A mass-produced beef sandwich with stratified layers that mark an incredibly long prehistory in time. --The Nonverbal Dictionary
• Chemical signs: mainly taste
• Sesame seeds: nutty flavor primates crave
• Cooked beef: furans, pyrones, and other carbon, hydrogen, and oxygen molecules provide complex onion, chocolate, nutty, fruity, and caramel-like tastes we prefer to bland taste of uncooked flesh
• Pickles: add texture and primary sour taste
• Lettuce: soothing properties of magnesium
• Onions: volatile sulphur compounds
• Sauce: adds moisture; variant of thousand-island dressing (salad oil, orange and lemon juice, minced onion, paprika, Worcestershire sauce, dry mustard, parsley, and salt)
• American cheese: sends salty signals to tongue tip. Smoothness blends well with coarse texture of beef. Flavorful fatty acids and esters of glycerol satisfy a natural craving for fat
[slide 10b] Evolution:
• Encodes potpourri of flavor messages from the past
• Bread and meat an age-old combination. Oven-cooked bread invented by Greeks and eaten with opson ("non-bread" veggies and meats) on top. Open-faced sandwich later evolved as pizza.
• From Dark Ages to Renaissance, thick bread slices (trenchers)

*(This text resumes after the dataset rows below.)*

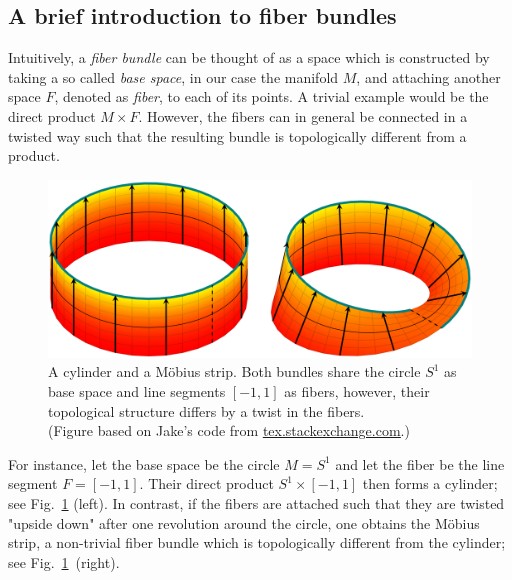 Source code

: 

\subsection{A brief introduction to fiber bundles}
\label{sec:fiber_bundles_general}


Intuitively, a \emph{fiber bundle} can be thought of as a space which is constructed by taking a so called \emph{base space}, in our case the manifold $M$, and attaching another space $F$, denoted as \emph{fiber}, to each of its points.
A trivial example would be the direct product \mbox{$M\times F$}.
However, the fibers can in general be connected in a twisted way such that the resulting bundle is topologically different from a product.
\begin{figure}
    \vspace*{-1.4ex}
    \hfill
    \includegraphics[width=.98\linewidth]{figures/moebius.png}%
    \vspace*{.2ex}
    \caption{\small
        A cylinder and a M{\"o}bius strip.
        Both bundles share the circle $S^1$ as base space and line segments $[-1,1]$ as fibers, however, their topological structure differs by a twist in the fibers.
        {\\
            \color{gray}
            \scriptsize
            (Figure based on Jake's code from
            \href{https://tex.stackexchange.com/questions/118563/moebius-strip-using-tikz}{\underline{tex.stackexchange.com}}.)
        }
        }
    \label{fig:moebius}
\end{figure}%
For instance, let the base space be the circle $M=S^1$ and let the fiber be the line segment $F=[-1,1]$.
Their direct product $S^1\times[-1,1]$ then forms a cylinder; see Fig.~\ref{fig:moebius} (left).
In contrast, if the fibers are attached such that they are twisted "upside down" after one revolution around the circle, one obtains the M{\"o}bius strip, a non-trivial fiber bundle which is topologically different from the cylinder; see Fig.~\ref{fig:moebius}~(right).%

prepared with meat and sauce on top, paving way for double-decker sandwiches such as Big Mac
• Gherkins, eaten in India with salt or lemon juice for 3,000 years, came to Europe during Renaissance. Sour tastes enjoyed with lettuce since the Roman era
• Lactuca sativa (lettuce) preferred by the ancient Greeks above all other greens; aided digestion
• Wild onions used 4,000 years ago by Egyptian peasants to season bland meals. (Mummies included onions, wrapped in separate bandages, as carry-out for afterlife)
• Sweet & sour sauces have flavored meats for thousands of years
• Cuneiform tablets place cheese in the Near East by 6,000 b.p.